* Rotterdam 23 mei 1866 - † Driebergen 16 maart 1961
"die De Heer heette en de Heer diende "
Al is Johannes de Heer in protestantse kring bekend om de zangbundel die zijn naam draagt, er is van hem wel iets meer te zeggen. Zakenman en evangelist, het laatste vooral als prediker van de Wederkomst van Jezus Christus. De basis voor zijn handelsgeest werd gelegd in de muziekzaak van Lichtenauer en die van Alsbach in zijn geboorteplaats Rotterdam. Daar werd ook zijn belangstelling voor de muziek, die hij als kind al had, verder ontwikkeld.
{seog:disable}Sinds 1898 had hij een eigen muziekwinkel aan huis, gaf orgellessen, was uitgever van bladmuziek met christelijke liederen en verkocht harmoniums. Het overlijden van een tweede kind werd een keerpunt in het leven van het echtpaar De Heer.
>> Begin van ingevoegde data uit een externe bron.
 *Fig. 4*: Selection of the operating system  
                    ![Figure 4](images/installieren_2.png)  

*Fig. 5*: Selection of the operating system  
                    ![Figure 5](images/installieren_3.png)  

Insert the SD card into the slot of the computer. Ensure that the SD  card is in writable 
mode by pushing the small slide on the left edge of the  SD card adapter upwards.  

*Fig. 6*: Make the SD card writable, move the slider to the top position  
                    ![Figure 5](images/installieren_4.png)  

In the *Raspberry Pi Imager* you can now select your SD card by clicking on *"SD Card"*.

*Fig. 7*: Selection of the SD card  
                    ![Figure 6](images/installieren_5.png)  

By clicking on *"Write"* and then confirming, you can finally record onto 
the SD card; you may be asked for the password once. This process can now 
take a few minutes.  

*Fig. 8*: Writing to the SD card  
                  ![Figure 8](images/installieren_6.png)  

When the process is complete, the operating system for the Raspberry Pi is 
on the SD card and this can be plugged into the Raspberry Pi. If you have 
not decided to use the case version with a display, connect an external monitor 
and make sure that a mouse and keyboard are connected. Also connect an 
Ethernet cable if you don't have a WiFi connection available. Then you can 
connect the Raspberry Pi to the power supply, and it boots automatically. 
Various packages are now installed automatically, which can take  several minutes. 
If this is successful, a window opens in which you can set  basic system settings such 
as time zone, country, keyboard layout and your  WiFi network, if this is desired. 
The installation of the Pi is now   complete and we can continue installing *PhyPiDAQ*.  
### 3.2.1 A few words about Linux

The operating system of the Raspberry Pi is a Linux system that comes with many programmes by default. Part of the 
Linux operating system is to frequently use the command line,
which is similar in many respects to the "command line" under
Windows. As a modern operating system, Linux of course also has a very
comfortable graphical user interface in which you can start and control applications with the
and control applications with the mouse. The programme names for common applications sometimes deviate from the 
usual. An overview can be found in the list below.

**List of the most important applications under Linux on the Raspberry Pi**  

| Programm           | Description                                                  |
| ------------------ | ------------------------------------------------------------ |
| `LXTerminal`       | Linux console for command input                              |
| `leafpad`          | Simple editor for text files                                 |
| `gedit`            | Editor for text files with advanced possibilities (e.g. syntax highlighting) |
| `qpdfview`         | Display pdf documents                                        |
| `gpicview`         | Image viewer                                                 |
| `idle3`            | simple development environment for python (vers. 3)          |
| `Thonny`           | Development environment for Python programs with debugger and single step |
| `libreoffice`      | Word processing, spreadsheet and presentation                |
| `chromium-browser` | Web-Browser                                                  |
Van huis uit hervormd, sloot de Heer zich aanvankelijk aan bij de Zevende-Dagadventisten en in 1903 bij de Rotterdamse stadsevangelisatiekring 'Jeruël'. In die kring viel hem op, dat een geschikt liedboek ontbrak en daarom nam hij zelf het samenstellen van een zangbundel ter hand. Een zangbundel van 'gospel hymns', afkomstig uit Amerika, Engeland en Wales. Opwekkingsliederen met de nadruk op bekering van de zondaar en een persoonlijke band met Christus. Geen poëtische hoogstandjes, maar liederen met het hoofddoel de prediking van het evangelie. De kritiek van de kant van theologen en letterkundigen op de verzen in zijn bundel pareerde Johannes de Heer met de woorden: "Gods kudde bestaat niet uit giraffen, maar uit schapen die Zijn hand wil weiden. U hangt de korf met voedsel zó hoog dat een eenvoudig schaap er onmogelijk bij kan".
Talloos waren de bijeenkomsten, waarin Johannes de Heer zong en sprak. Bijeenkomsten, waarin vooral de nadruk lag op de Wederkomst van Christus en de noodzaak zich tot Hem te bekeren. In eigen beheer gaf hij het tijdschrift Het Zoeklicht uit. Zoals de ondertiteling luidde: Gewijd aan het onderzoek der Schriften en de Teekenen der Tijden. Johannes de Heer was een overtuigd chiliast. De stroming van het chiliasme (chilias = duizend), op basis van het bijbelboek Openbaring, plaatste aan het eind van de wereldgeschiedenis een duizendjarig rijk en de wederkomst van Christus werd verwacht in een aantal fasen. Verlossing, Vervulling en Verwachting, dat waren de drie pijlers waarop zijn prediking rustte, met alle nadruk op Verwachting: 'Maranatha' - Kom, Heer Jezus. De Heer beoogde geen nieuw kerkgenootschap en wilde allerminst een sektariër zijn. Met zijn boodschap wilde hij een belangrijk aspect van het evangelie, dat ondergesneeuwd was, de Wederkomst van Christus, een plaats geven binnen de bestaande kerken.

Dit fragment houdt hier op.